My simplistic view is provided you eat a balanced diet, meat, vegetables, fruit etc then any single one of them is very unlikely to kill you.
So just how many kg of game meet would one person need to eat such that it then kills 412,000 people a year?
So your way forward is to educate the people buying and eating the lead shot game like the campaigns for smoking as you will have a long wait for legislation or a voluntary change within the shooting industry as I bet they dispute the science.
john – basically, you don’t care about the science because it doesn’t suit your view. You asked for evidence and now you want to ignore the massive evidence that exists.
Mark the FSA do not say avoid it as I read it
https://www.food.gov.uk/safety-hygiene/lead-shot-game
Eating lead-shot game on a frequent basis can expose consumers to potentially harmful levels of lead. Those who eat lead-shot game should minimise the amount they eat, especially for small game animals.

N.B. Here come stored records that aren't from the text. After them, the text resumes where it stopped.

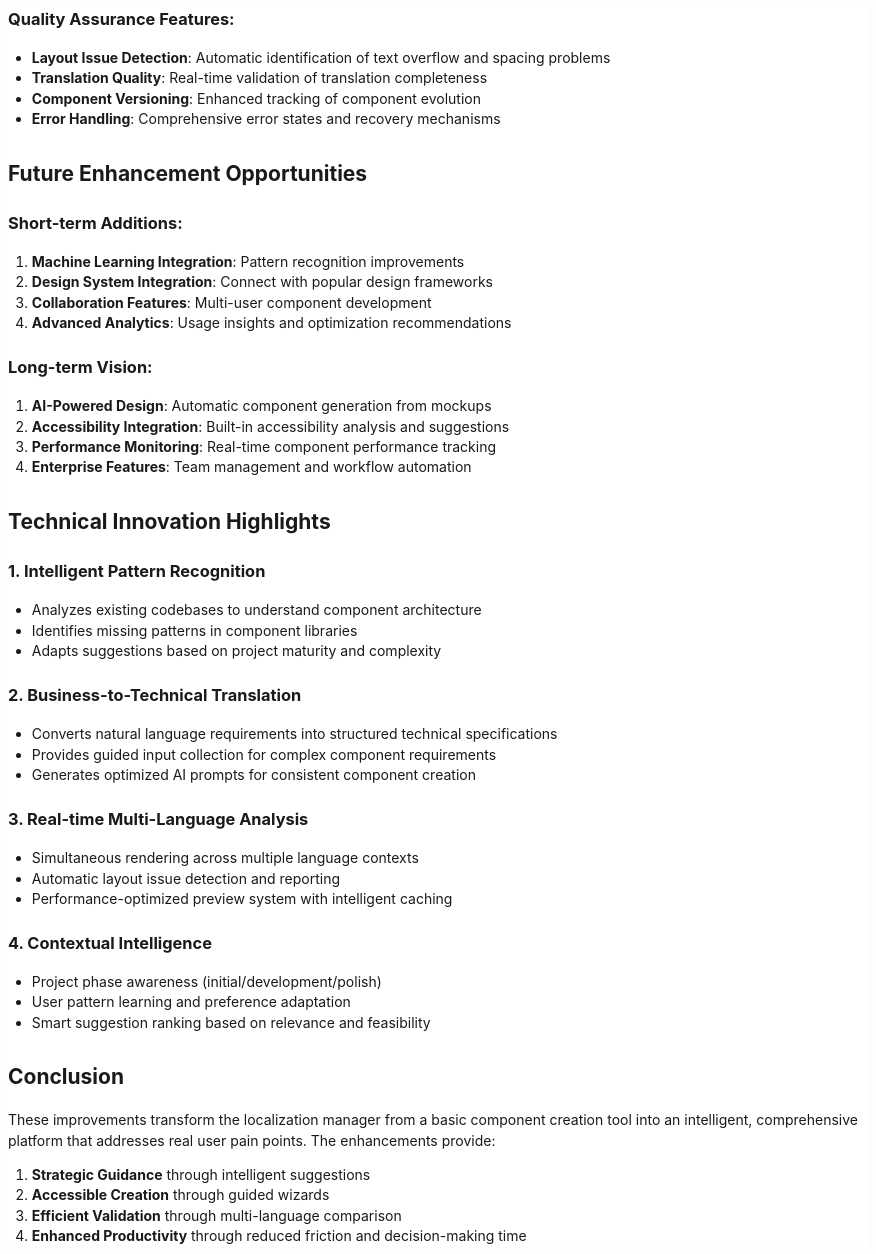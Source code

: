 ### Quality Assurance Features:
- **Layout Issue Detection**: Automatic identification of text overflow and spacing problems
- **Translation Quality**: Real-time validation of translation completeness
- **Component Versioning**: Enhanced tracking of component evolution
- **Error Handling**: Comprehensive error states and recovery mechanisms

## Future Enhancement Opportunities

### Short-term Additions:
1. **Machine Learning Integration**: Pattern recognition improvements
2. **Design System Integration**: Connect with popular design frameworks
3. **Collaboration Features**: Multi-user component development
4. **Advanced Analytics**: Usage insights and optimization recommendations

### Long-term Vision:
1. **AI-Powered Design**: Automatic component generation from mockups
2. **Accessibility Integration**: Built-in accessibility analysis and suggestions
3. **Performance Monitoring**: Real-time component performance tracking
4. **Enterprise Features**: Team management and workflow automation

## Technical Innovation Highlights

### 1. Intelligent Pattern Recognition
- Analyzes existing codebases to understand component architecture
- Identifies missing patterns in component libraries
- Adapts suggestions based on project maturity and complexity

### 2. Business-to-Technical Translation
- Converts natural language requirements into structured technical specifications
- Provides guided input collection for complex component requirements
- Generates optimized AI prompts for consistent component creation

### 3. Real-time Multi-Language Analysis
- Simultaneous rendering across multiple language contexts
- Automatic layout issue detection and reporting
- Performance-optimized preview system with intelligent caching

### 4. Contextual Intelligence
- Project phase awareness (initial/development/polish)
- User pattern learning and preference adaptation
- Smart suggestion ranking based on relevance and feasibility

## Conclusion

These improvements transform the localization manager from a basic component creation tool into an intelligent, comprehensive platform that addresses real user pain points. The enhancements provide:

1. **Strategic Guidance** through intelligent suggestions
2. **Accessible Creation** through guided wizards
3. **Efficient Validation** through multi-language comparison
4. **Enhanced Productivity** through reduced friction and decision-making time
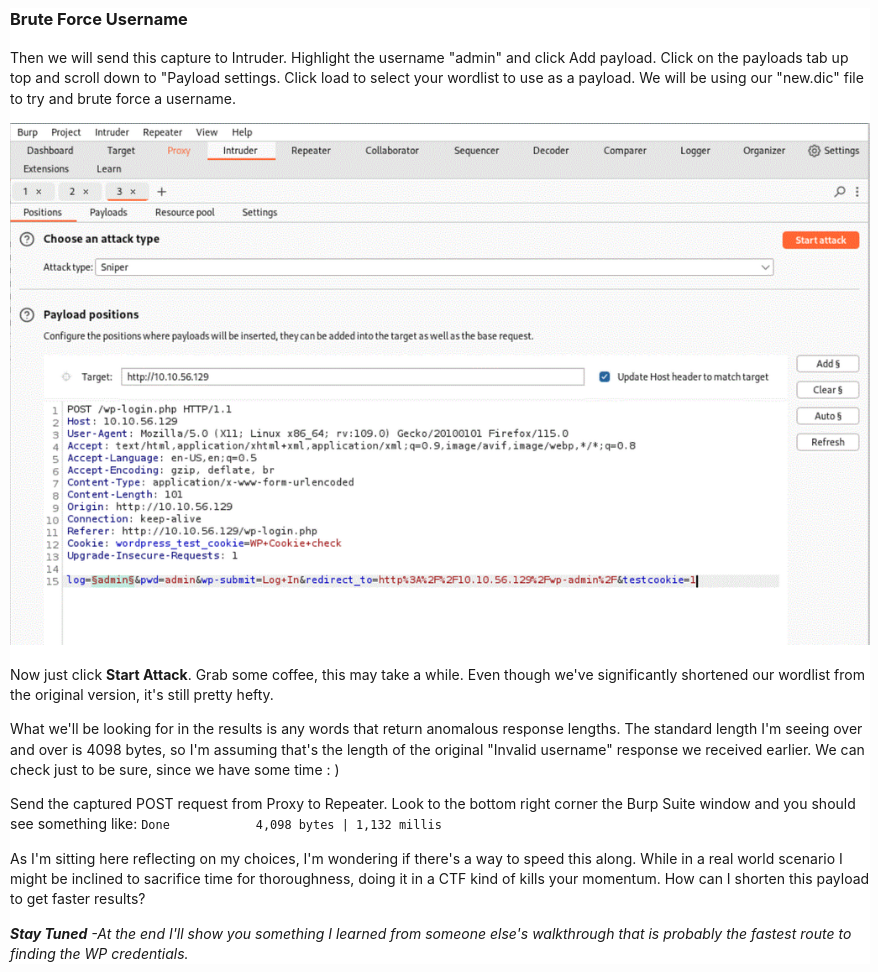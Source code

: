 

### Brute Force Username


Then we will send this capture to Intruder. Highlight the username "admin" and click Add payload. Click on the payloads tab up top and scroll down to "Payload settings. Click load to select your wordlist to use as a payload. We will be using our "new.dic" file to try and brute force a username. 

![Burp Suite Intruder winddow](resources/robot_burp_intruder.gif)

Now just click **Start Attack**. Grab some coffee, this may take a while. Even though we've significantly shortened our wordlist from the original version, it's still pretty hefty. 

What we'll be looking for in the results is any words that return anomalous response lengths. The standard length I'm seeing over and over is 4098 bytes, so I'm assuming that's the length of the original "Invalid username" response we received earlier. We can check just to be sure, since we have some time : )

Send the captured POST request from Proxy to Repeater. Look to the bottom right corner the Burp Suite window and you should see something like: `Done            4,098 bytes | 1,132 millis`

As I'm sitting here reflecting on my choices, I'm wondering if there's a way to speed this along. While in a real world scenario I might be inclined to sacrifice time for thoroughness, doing it in a CTF kind of kills your momentum. How can I shorten this payload to get faster results?

***Stay Tuned** -At the end I'll show you something I learned from someone else's walkthrough that is probably the fastest route to finding the WP credentials.*
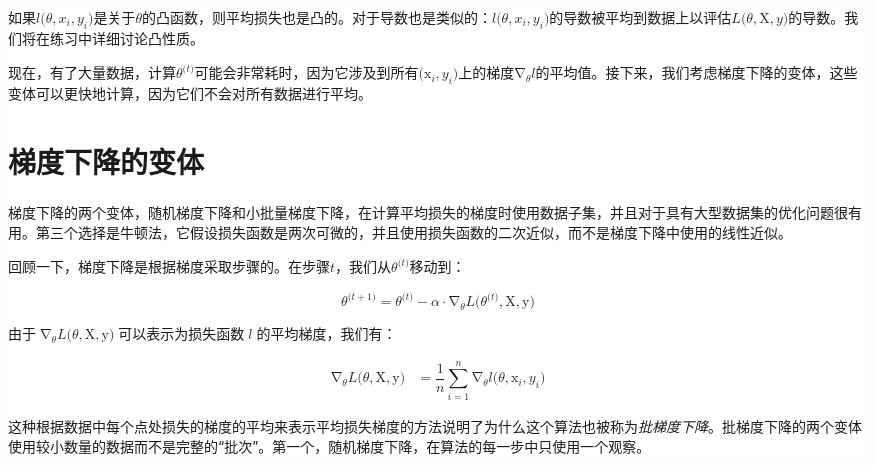 如果<math><mrow><mi mathvariant="script">l</mi></mrow> <mo mathvariant="script" stretchy="false">(</mo> <mi mathvariant="bold-italic">θ</mi> <mo mathvariant="script">,</mo> <msub><mrow><mi mathvariant="bold">x</mi></mrow> <mi mathvariant="script">i</mi></msub> <mo mathvariant="script">,</mo> <msub><mi mathvariant="script">y</mi> <mi mathvariant="script">i</mi></msub> <mo mathvariant="script" stretchy="false">)</mo></math>是关于<math><mi mathvariant="bold-italic">θ</mi></math>的凸函数，则平均损失也是凸的。对于导数也是类似的：<math><mrow><mi mathvariant="script">l</mi></mrow> <mo mathvariant="script" stretchy="false">(</mo> <mi mathvariant="bold-italic">θ</mi> <mo mathvariant="script">,</mo> <msub><mrow><mi mathvariant="bold">x</mi></mrow> <mi mathvariant="script">i</mi></msub> <mo mathvariant="script">,</mo> <msub><mi mathvariant="script">y</mi> <mi mathvariant="script">i</mi></msub> <mo mathvariant="script" stretchy="false">)</mo></math>的导数被平均到数据上以评估<math><mi>L</mi> <mo stretchy="false">(</mo> <mi mathvariant="bold-italic">θ</mi> <mo>,</mo> <mtext mathvariant="bold">X</mtext> <mo>,</mo> <mrow><mi mathvariant="bold">y</mi></mrow> <mo stretchy="false">)</mo></math>的导数。我们将在练习中详细讨论凸性质。

现在，有了大量数据，计算<math><msup><mi>θ</mi> <mrow><mo stretchy="false">(</mo> <mi>t</mi> <mo stretchy="false">)</mo></mrow></msup></math>可能会非常耗时，因为它涉及到所有<math><mo stretchy="false">(</mo> <msub><mtext mathvariant="bold">x</mtext> <mi>i</mi></msub> <mo>,</mo> <msub><mi>y</mi> <mi>i</mi></msub> <mo stretchy="false">)</mo></math>上的梯度<math><msub><mi mathvariant="normal">∇</mi> <mrow><mi>θ</mi></mrow></msub> <mrow><mi mathvariant="script">l</mi></mrow></math>的平均值。接下来，我们考虑梯度下降的变体，这些变体可以更快地计算，因为它们不会对所有数据进行平均。

# 梯度下降的变体

梯度下降的两个变体，随机梯度下降和小批量梯度下降，在计算平均损失的梯度时使用数据子集，并且对于具有大型数据集的优化问题很有用。第三个选择是牛顿法，它假设损失函数是两次可微的，并且使用损失函数的二次近似，而不是梯度下降中使用的线性近似。

回顾一下，梯度下降是根据梯度采取步骤的。在步骤<math><mi>t</mi></math>，我们从<math><msup><mi mathvariant="bold-italic">θ</mi> <mrow><mo stretchy="false">(</mo> <mi>t</mi> <mo stretchy="false">)</mo></mrow></msup></math>移动到：

<math display="block"><msup><mrow><mi mathvariant="bold-italic">θ</mi></mrow> <mrow><mo stretchy="false">(</mo> <mi>t</mi> <mo>+</mo> <mn>1</mn> <mo stretchy="false">)</mo></mrow></msup> <mo>=</mo> <msup><mi mathvariant="bold-italic">θ</mi> <mrow><mo stretchy="false">(</mo> <mi>t</mi> <mo stretchy="false">)</mo></mrow></msup> <mo>−</mo> <mi>α</mi> <mo>⋅</mo> <msub><mi mathvariant="normal">∇</mi> <mrow><mi>θ</mi></mrow></msub> <mi>L</mi> <mo stretchy="false">(</mo> <msup><mi mathvariant="bold-italic">θ</mi> <mrow><mo stretchy="false">(</mo> <mi>t</mi> <mo stretchy="false">)</mo></mrow></msup> <mo>,</mo> <mtext mathvariant="bold">X</mtext> <mo>,</mo> <mtext mathvariant="bold">y</mtext> <mo stretchy="false">)</mo></math>

由于 <math><msub><mi mathvariant="normal">∇</mi> <mrow><mi>θ</mi></mrow></msub> <mi>L</mi> <mo stretchy="false">(</mo> <mi mathvariant="bold-italic">θ</mi> <mo>,</mo> <mtext mathvariant="bold">X</mtext> <mo>,</mo> <mtext mathvariant="bold">y</mtext> <mo stretchy="false">)</mo></math> 可以表示为损失函数 <math><mi mathvariant="script">l</mi></math> 的平均梯度，我们有：

<math display="block"><mtable columnalign="right left" columnspacing="0em" displaystyle="true" rowspacing="3pt"><mtr><mtd><msub><mi mathvariant="normal">∇</mi> <mrow><mi>θ</mi></mrow></msub> <mi>L</mi> <mo stretchy="false">(</mo> <mi mathvariant="bold-italic">θ</mi> <mo>,</mo> <mtext mathvariant="bold">X</mtext> <mo>,</mo> <mtext mathvariant="bold">y</mtext> <mo stretchy="false">)</mo></mtd> <mtd><mo>=</mo> <mfrac><mn>1</mn> <mi>n</mi></mfrac> <munderover><mo>∑</mo> <mrow><mi>i</mi> <mo>=</mo> <mn>1</mn></mrow> <mrow><mi>n</mi></mrow></munderover> <msub><mi mathvariant="normal">∇</mi> <mrow><mi>θ</mi></mrow></msub> <mrow><mi mathvariant="script">l</mi></mrow> <mo stretchy="false">(</mo> <mi mathvariant="bold-italic">θ</mi> <mo>,</mo> <msub><mtext mathvariant="bold">x</mtext> <mi>i</mi></msub> <mo>,</mo> <msub><mi>y</mi> <mi>i</mi></msub> <mo stretchy="false">)</mo></mtd></mtr></mtable></math>

这种根据数据中每个点处损失的梯度的平均来表示平均损失梯度的方法说明了为什么这个算法也被称为*批梯度下降*。批梯度下降的两个变体使用较小数量的数据而不是完整的“批次”。第一个，随机梯度下降，在算法的每一步中只使用一个观察。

Ie minimise which is not quite the same as avoid.
But I do agree minimise is open to interpretation, but looks like consumer power via Waitrose will ensure a move away from lead shot for game that enters the game dealers as they will not find a market for it otherwise.
Same principle as selling shot pigeons to zoo parks they will only take them if shot with steel.
John – then you should read it again ‘Consuming lead is harmful, health experts advise to minimise lead consumption as much as possible’, ‘There is no agreed safe level for lead intake. Independent scientific expert groups across the European Union advise that exposure to lead should be reduced as far as possible’ and ‘Those who eat lead-shot game should minimise the amount they eat, especially for small game animals.’.